### EXERCISE MATERIALS:

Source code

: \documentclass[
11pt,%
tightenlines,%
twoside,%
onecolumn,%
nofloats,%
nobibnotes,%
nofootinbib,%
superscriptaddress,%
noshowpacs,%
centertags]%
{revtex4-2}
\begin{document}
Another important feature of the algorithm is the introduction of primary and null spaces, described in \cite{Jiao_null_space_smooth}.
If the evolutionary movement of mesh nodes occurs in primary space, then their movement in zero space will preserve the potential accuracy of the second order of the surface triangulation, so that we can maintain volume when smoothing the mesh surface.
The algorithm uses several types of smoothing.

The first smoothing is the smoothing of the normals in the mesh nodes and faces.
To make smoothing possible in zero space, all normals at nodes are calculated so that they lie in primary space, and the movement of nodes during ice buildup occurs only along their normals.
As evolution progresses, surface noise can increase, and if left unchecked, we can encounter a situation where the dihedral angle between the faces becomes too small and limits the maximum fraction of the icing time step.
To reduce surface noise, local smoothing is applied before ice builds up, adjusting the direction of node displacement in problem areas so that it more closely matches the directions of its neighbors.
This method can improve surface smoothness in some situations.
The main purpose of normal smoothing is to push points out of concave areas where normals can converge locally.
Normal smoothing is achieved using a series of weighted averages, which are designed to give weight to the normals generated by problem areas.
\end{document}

### ASSIGNMENT:
Which lines above run from the one containing "The first smoothing" to the one containing "To make smoothing"? Give them again exactly, both ends included.

### RESPONSE TO THE TASK:
The first smoothing is the smoothing of the normals in the mesh nodes and faces.
To make smoothing possible in zero space, all normals at nodes are calculated so that they lie in primary space, and the movement of nodes during ice buildup occurs only along their normals.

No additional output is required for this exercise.